None of this is, of course, to say that playing Warhammer 40,000, or enjoying a Black Library bolter-porn novel, makes you, personally, a fascist. Many of us feel so powerless to make any real difference in the direction of society now, that we’ve instead internalised ‘liking a product’ or ‘not liking a product’ as the only real political or moral choice that anyone can make, and therefore we naturally fear that enjoying a ‘bad product’ automatically makes us a ‘bad person’. It doesn’t, and the sort of discourse that comes out of thinking that way is more psychically damaging than any kind of mid-Warp-travel Geller field failure.
But when a large corporation which openly markets some actually pretty fascist stuff, and a lot of it to children, tries to laugh off any criticism of its actions as just “satire” — when literal neo-Nazis are showing up at tournaments and textbook transphobic talking points are showing up in official publications — we as the people who consume that media have a responsibility to have an honest conversation about why exactly that is, and not to shy away from the difficult questions that may raise.
As Games Workshop expands its reach into transmedia opportunities, such as its own Warhammer Plus streaming service and a recently-announced partnership with Amazon Prime for a Warhammer 40,000 TV series, the drive to continue boiling the setting down into a simple sludge of Gritty Tacticool Violence With Fashy Overtones is unlikely to slow down any time soon.
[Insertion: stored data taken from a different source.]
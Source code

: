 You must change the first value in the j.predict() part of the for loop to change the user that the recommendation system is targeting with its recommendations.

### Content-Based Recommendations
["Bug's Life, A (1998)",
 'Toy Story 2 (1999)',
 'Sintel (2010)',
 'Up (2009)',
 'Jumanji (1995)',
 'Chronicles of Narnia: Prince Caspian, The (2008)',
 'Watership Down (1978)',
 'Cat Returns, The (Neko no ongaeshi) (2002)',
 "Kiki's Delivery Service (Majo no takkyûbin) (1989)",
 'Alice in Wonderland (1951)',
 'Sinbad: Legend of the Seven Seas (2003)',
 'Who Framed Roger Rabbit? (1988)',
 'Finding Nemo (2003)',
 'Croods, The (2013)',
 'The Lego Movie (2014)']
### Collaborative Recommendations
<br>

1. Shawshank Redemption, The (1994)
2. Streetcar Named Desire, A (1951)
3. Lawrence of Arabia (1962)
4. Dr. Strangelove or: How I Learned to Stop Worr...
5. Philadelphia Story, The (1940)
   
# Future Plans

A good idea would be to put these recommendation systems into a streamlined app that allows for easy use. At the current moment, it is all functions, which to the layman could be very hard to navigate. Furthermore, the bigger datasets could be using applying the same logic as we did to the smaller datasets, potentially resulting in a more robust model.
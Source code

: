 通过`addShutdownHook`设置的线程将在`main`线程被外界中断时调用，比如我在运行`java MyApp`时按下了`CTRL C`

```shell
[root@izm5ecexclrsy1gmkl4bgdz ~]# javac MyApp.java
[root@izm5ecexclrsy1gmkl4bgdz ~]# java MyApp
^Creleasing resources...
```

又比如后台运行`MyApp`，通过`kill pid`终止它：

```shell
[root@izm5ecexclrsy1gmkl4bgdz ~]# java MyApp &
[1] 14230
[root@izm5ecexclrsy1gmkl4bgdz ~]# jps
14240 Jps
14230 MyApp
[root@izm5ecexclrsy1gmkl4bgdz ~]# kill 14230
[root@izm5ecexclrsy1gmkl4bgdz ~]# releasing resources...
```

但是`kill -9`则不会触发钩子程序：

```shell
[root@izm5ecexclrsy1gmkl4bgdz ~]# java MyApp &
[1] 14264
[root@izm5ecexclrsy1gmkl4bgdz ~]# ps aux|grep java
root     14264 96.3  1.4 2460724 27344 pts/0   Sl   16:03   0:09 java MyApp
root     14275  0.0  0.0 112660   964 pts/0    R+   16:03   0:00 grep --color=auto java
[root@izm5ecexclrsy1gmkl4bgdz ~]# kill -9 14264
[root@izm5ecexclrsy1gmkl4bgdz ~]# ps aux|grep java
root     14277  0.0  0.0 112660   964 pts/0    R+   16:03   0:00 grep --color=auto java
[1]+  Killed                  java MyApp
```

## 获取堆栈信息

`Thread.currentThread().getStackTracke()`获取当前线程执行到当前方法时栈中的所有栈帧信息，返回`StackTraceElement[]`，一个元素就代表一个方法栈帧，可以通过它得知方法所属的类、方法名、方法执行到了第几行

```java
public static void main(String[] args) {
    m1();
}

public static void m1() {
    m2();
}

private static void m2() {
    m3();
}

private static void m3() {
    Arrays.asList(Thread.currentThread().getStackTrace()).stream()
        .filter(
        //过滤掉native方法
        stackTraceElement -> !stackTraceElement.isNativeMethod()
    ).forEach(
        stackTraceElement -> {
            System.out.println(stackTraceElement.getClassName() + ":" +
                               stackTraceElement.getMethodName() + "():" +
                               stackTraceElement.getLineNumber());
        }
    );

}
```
It is difficult to imagine Amazon greenlighting a 40K TV series where Imperial citizens realise they are labouring under a nightmare fascist regime and organise to hold democratic elections, or where peaceful negotiations with an alien race solve problems to the mutual benefit of both parties, or heaven forbid, a band of highly principled Inquisition agents shut down a manufactorum because the rate of worker deaths are too high.
Instead, we will get what we have been conditioned to demand: lip service paid to “everything being bad”, powerful individuals solving problems through the use of slick, gritty sci-fi violence in order to defend against impurity and corruption, all expressed with the regulation amount of blood and gore required to qualify as Prestige Television in a post-Game of Thrones media landscape — and we will point at the screen in excitement when we see a miniature we recognise come to life and say “I’ve got that one! I’ve got one of those!”.
And somewhere nearby, maybe a lot closer than we’re comfortable admitting to ourselves, a bloke with a swastika tattoo will be doing exactly the same thing.